Mujeres locutoras en Cuba
La locución es arte y ciencia...
JOSEFA BRACERO TORRES
La locutora, escritora, periodista e investigadora, Josefa Bracero Torres (1942), Premio Nacional de Radio, es la autora del volumen Mujeres locutoras en Cuba, prologado por el escritor, periodista y director teatral, José Manuel Villabella Marrero, y publicado por la villaclareña Editorial Capiro.
Ese libro deviene un emotivo reconocimiento a las mujeres locutoras cubanas, quienes han hecho —y hacen— historia en nuestros medios masivos de comunicación.
Por otra parte, habría que destacar el hecho de que el candente tema relacionado con el género constituye —hoy día— un fenómeno político-ideológico, socio-cultural y humano, que trasciende lo meramente biológico, y alcanza gran repercusión, no solo en nuestro país, sino también en todo el orbe.
En las casi trescientas páginas de Mujeres locutoras…, estructurada en cuatro grandes capítulos, dos apéndices, bibliografía e iconografía, se hace una reseña de los antecedentes históricos de la locución en la mayor isla antillana:
La fundación, en 1939, de la Unión Nacional de Locutores, la cual tuvo una efímera vida institucional, y al cabo de algo más de un lustro, se desintegró para constituirse, en 1946, el Colegio Nacional de Locutores, que desapareció después del triunfo revolucionario, para darles vía libre —años años después— a la sección de Locución de la Asociación de Cine, Radio y Televisión (hoy Medios Audiovisuales y Radio) de la Unión de Escritores y Artistas de Cuba (UNEAC) y a la Cátedra de Locución adscrita al Instituto Cubano de Radio y Televisión (ICRT). Posteriormente, se presenta una síntesis biográfica de legítimas representantes —vivas o fallecidas— de la locución en nuestra geografía insular.
En ese contexto, se evoca la memoria de Zoila Casas Rodríguez, cuya voz salió al aire por la emisora 2LC en la primera década de los años veinte del pasado siglo. La primera locutora iberoamericana era hija del músico mambí y fundador de la radio cubana, don Luis Casas Romero.
Desde los inicios de la radio, en 1922, la presencia femenina estuvo presente en las primeras emisoras locales, y posteriormente, en las nacionales, provinciales y municipales; exactamente lo mismo aconteció con la televisión desde que, en 1950, aparecieron las primeras imágenes en la pequeña pantalla.
Entre otras cosas, se señala la idoneidad que caracteriza a las mujeres en el desempeño de sus funciones en el campo de la locución, ya que —al igual que los hombres— debían aprobar el examen correspondiente en el Ministerio de Comunicaciones, en la época republicana, o las rigurosas pruebas de integralidad realizadas por la Comisión Nacional de Evaluación a Locutores/as, después de la alborada revolucionaria, para obtener el título y la categoría que, legalmente, les permitiera ejercer como profesionales de la palabra hablada a lo largo y ancho de nuestro archipiélago.

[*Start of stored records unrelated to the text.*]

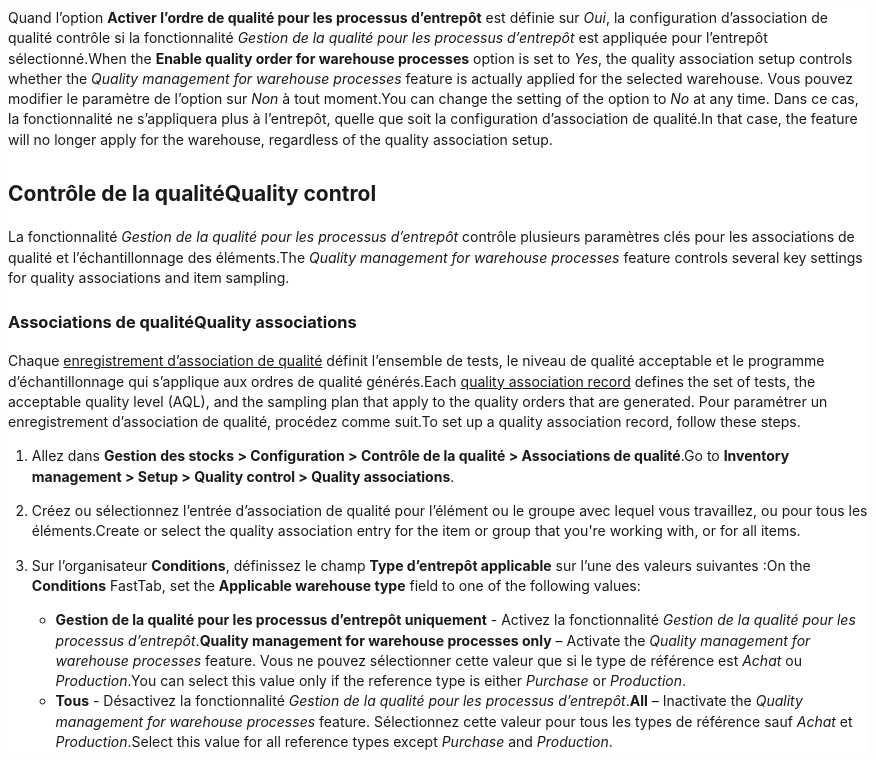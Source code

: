 <span data-ttu-id="e0ea5-152">Quand l’option **Activer l’ordre de qualité pour les processus d’entrepôt** est définie sur _Oui_, la configuration d’association de qualité contrôle si la fonctionnalité _Gestion de la qualité pour les processus d’entrepôt_ est appliquée pour l’entrepôt sélectionné.</span><span class="sxs-lookup"><span data-stu-id="e0ea5-152">When the **Enable quality order for warehouse processes** option is set to _Yes_, the quality association setup controls whether the _Quality management for warehouse processes_ feature is actually applied for the selected warehouse.</span></span> <span data-ttu-id="e0ea5-153">Vous pouvez modifier le paramètre de l’option sur _Non_ à tout moment.</span><span class="sxs-lookup"><span data-stu-id="e0ea5-153">You can change the setting of the option to _No_ at any time.</span></span> <span data-ttu-id="e0ea5-154">Dans ce cas, la fonctionnalité ne s’appliquera plus à l’entrepôt, quelle que soit la configuration d’association de qualité.</span><span class="sxs-lookup"><span data-stu-id="e0ea5-154">In that case, the feature will no longer apply for the warehouse, regardless of the quality association setup.</span></span>

## <a name="quality-control"></a><span data-ttu-id="e0ea5-155">Contrôle de la qualité</span><span class="sxs-lookup"><span data-stu-id="e0ea5-155">Quality control</span></span>

<span data-ttu-id="e0ea5-156">La fonctionnalité _Gestion de la qualité pour les processus d’entrepôt_ contrôle plusieurs paramètres clés pour les associations de qualité et l’échantillonnage des éléments.</span><span class="sxs-lookup"><span data-stu-id="e0ea5-156">The _Quality management for warehouse processes_ feature controls several key settings for quality associations and item sampling.</span></span>

### <a name="quality-associations"></a><span data-ttu-id="e0ea5-157">Associations de qualité</span><span class="sxs-lookup"><span data-stu-id="e0ea5-157">Quality associations</span></span>

<span data-ttu-id="e0ea5-158">Chaque [enregistrement d’association de qualité](enable-quality-management.md) définit l’ensemble de tests, le niveau de qualité acceptable et le programme d’échantillonnage qui s’applique aux ordres de qualité générés.</span><span class="sxs-lookup"><span data-stu-id="e0ea5-158">Each [quality association record](enable-quality-management.md) defines the set of tests, the acceptable quality level (AQL), and the sampling plan that apply to the quality orders that are generated.</span></span> <span data-ttu-id="e0ea5-159">Pour paramétrer un enregistrement d’association de qualité, procédez comme suit.</span><span class="sxs-lookup"><span data-stu-id="e0ea5-159">To set up a quality association record, follow these steps.</span></span>

1. <span data-ttu-id="e0ea5-160">Allez dans **Gestion des stocks \> Configuration \> Contrôle de la qualité \> Associations de qualité**.</span><span class="sxs-lookup"><span data-stu-id="e0ea5-160">Go to **Inventory management \> Setup \> Quality control \> Quality associations**.</span></span>
1. <span data-ttu-id="e0ea5-161">Créez ou sélectionnez l’entrée d’association de qualité pour l’élément ou le groupe avec lequel vous travaillez, ou pour tous les éléments.</span><span class="sxs-lookup"><span data-stu-id="e0ea5-161">Create or select the quality association entry for the item or group that you're working with, or for all items.</span></span>
1. <span data-ttu-id="e0ea5-162">Sur l’organisateur **Conditions**, définissez le champ **Type d’entrepôt applicable** sur l’une des valeurs suivantes :</span><span class="sxs-lookup"><span data-stu-id="e0ea5-162">On the **Conditions** FastTab, set the **Applicable warehouse type** field to one of the following values:</span></span>

    - <span data-ttu-id="e0ea5-163">**Gestion de la qualité pour les processus d’entrepôt uniquement** - Activez la fonctionnalité _Gestion de la qualité pour les processus d’entrepôt_.</span><span class="sxs-lookup"><span data-stu-id="e0ea5-163">**Quality management for warehouse processes only** – Activate the _Quality management for warehouse processes_ feature.</span></span> <span data-ttu-id="e0ea5-164">Vous ne pouvez sélectionner cette valeur que si le type de référence est *Achat* ou *Production*.</span><span class="sxs-lookup"><span data-stu-id="e0ea5-164">You can select this value only if the reference type is either *Purchase* or *Production*.</span></span>
    - <span data-ttu-id="e0ea5-165">**Tous** - Désactivez la fonctionnalité _Gestion de la qualité pour les processus d’entrepôt_.</span><span class="sxs-lookup"><span data-stu-id="e0ea5-165">**All** – Inactivate the _Quality management for warehouse processes_ feature.</span></span> <span data-ttu-id="e0ea5-166">Sélectionnez cette valeur pour tous les types de référence sauf *Achat* et *Production*.</span><span class="sxs-lookup"><span data-stu-id="e0ea5-166">Select this value for all reference types except *Purchase* and *Production*.</span></span>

No obstante los prejuicios machistas prevalecientes en la mayor isla antillana antes de 1959, y cuyas secuelas heredara la Revolución hasta hoy, muchas de esas «heroínas» del micrófono llegaron a obtener premios y reconocimientos que estaban reservados —por «derecho natural»— a los profesionales del buen decir pertenecientes al sexo masculino.
Ese texto está dedicado —entre muchas otras— a las inolvidables locutoras de la radio y la televisión caribeñas: Violeta Casal, Consuelito Vidal, Xiomara Fernández, Margarita Balboa, Gladys Goizueta. Y, además, al medio siglo de existencia de la Federación de Mujeres Cubanas (FMC), presidida —hasta su lamentable deceso— por Vilma Espín, y de la Revolución Cubana que encabezan Fidel y Raúl, por abrirles a las mujeres en general, y a las artífices de la palabra hablada en particular, ilimitados horizontes desde todo punto de vista.
Si bien es cierto que en la etapa pre-revolucionaria había locutoras de talla excepcional, tanto en la radio como en la pantalla chica, la incorporación masiva de la mujer a dicha profesión tuvo lugar después del triunfo de la Revolución. Fenómeno socio-político e histórico que le facilitó al sexo femenino adueñarse —por derecho propio— de los micrófonos de nuestros medios masivos de comunicación.
Mujeres locutoras…, es una muestra de las dotes excepcionales de investigadora y ser humano de Josefa Bracero Torres, quien durante dos décadas se desempeñara como vicepresidenta del ICRT, así como el amor inmenso a la radio; medio que conquistara con grandes dosis de esfuerzo y tesón, y al que se consagrara en cuerpo, mente y espíritu.